◆ Data for the task:
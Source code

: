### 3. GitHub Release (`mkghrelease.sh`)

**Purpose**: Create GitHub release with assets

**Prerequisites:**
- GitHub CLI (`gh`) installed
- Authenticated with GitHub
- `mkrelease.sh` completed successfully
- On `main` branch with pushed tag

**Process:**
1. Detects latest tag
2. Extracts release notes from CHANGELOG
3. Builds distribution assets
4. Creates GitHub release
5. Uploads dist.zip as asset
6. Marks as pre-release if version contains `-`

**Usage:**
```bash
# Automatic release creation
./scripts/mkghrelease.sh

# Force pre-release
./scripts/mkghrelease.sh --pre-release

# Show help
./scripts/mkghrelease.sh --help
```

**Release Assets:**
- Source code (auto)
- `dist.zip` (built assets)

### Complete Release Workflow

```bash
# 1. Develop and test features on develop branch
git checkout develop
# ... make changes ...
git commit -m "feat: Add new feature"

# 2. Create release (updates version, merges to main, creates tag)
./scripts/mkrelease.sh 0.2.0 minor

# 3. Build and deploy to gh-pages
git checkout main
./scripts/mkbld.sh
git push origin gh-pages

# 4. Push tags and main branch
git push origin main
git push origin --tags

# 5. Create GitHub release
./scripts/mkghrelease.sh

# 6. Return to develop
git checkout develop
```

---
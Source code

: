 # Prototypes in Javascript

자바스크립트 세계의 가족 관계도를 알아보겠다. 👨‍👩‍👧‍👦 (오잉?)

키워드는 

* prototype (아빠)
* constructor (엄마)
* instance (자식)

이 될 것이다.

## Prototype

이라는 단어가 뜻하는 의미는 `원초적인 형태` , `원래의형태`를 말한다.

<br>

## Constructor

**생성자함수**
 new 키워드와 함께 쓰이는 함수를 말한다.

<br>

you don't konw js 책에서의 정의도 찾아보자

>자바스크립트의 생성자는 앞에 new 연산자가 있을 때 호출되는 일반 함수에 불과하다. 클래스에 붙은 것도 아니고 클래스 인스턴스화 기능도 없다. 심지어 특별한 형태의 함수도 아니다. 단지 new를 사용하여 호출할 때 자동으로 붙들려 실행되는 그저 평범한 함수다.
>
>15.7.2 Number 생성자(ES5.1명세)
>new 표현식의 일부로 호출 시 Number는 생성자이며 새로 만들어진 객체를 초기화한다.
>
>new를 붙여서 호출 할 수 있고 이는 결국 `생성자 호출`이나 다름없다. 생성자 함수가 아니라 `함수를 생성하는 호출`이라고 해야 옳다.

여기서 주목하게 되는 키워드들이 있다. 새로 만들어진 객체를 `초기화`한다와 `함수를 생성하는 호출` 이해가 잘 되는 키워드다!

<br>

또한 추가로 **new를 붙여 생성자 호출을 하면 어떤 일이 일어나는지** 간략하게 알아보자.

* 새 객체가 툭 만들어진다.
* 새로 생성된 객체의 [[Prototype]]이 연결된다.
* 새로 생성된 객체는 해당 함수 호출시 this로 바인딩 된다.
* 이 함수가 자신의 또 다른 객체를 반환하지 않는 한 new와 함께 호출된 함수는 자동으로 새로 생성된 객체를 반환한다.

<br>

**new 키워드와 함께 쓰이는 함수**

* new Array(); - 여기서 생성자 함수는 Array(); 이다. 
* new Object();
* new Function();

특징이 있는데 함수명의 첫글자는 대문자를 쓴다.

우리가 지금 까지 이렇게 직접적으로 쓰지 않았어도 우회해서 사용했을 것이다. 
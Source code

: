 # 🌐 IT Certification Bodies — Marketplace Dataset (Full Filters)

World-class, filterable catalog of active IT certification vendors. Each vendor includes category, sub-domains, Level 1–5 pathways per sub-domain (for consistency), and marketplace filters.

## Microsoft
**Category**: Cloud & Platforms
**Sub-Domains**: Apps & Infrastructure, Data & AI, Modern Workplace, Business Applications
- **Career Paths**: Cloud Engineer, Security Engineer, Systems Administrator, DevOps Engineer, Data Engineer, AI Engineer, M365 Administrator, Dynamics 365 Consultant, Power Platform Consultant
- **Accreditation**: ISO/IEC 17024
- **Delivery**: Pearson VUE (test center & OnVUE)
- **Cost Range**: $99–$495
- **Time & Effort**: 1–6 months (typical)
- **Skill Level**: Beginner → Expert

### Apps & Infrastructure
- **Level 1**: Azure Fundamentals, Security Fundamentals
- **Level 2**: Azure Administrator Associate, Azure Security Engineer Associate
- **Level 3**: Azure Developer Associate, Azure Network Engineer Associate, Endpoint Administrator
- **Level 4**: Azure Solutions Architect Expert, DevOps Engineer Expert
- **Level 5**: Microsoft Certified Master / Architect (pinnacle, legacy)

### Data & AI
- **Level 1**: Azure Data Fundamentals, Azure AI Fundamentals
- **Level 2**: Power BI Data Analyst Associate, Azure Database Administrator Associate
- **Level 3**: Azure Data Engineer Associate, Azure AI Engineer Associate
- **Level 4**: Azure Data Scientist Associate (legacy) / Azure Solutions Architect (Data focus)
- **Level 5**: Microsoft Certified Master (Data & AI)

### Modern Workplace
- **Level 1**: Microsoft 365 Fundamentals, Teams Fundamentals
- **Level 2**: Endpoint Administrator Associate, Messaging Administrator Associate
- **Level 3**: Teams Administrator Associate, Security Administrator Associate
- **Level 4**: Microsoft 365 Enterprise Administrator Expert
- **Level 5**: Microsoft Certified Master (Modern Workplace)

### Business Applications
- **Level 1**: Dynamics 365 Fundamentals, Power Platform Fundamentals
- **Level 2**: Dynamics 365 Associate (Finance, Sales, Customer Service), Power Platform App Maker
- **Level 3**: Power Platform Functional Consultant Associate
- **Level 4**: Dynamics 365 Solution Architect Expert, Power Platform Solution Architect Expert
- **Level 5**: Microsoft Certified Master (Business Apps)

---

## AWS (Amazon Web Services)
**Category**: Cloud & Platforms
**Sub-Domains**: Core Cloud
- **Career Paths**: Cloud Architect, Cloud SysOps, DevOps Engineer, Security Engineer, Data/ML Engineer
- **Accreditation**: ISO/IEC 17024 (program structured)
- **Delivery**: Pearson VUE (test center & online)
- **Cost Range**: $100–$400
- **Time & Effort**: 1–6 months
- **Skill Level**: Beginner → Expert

◆ What you need to do: Repeat exactly, and only, the run of lines from the start of the material above through the line that holds "3. Builds distribution assets".

◆ Exercise answer:
Source code

:### 3. GitHub Release (`mkghrelease.sh`)

**Purpose**: Create GitHub release with assets

**Prerequisites:**
- GitHub CLI (`gh`) installed
- Authenticated with GitHub
- `mkrelease.sh` completed successfully
- On `main` branch with pushed tag

**Process:**
1. Detects latest tag
2. Extracts release notes from CHANGELOG
3. Builds distribution assets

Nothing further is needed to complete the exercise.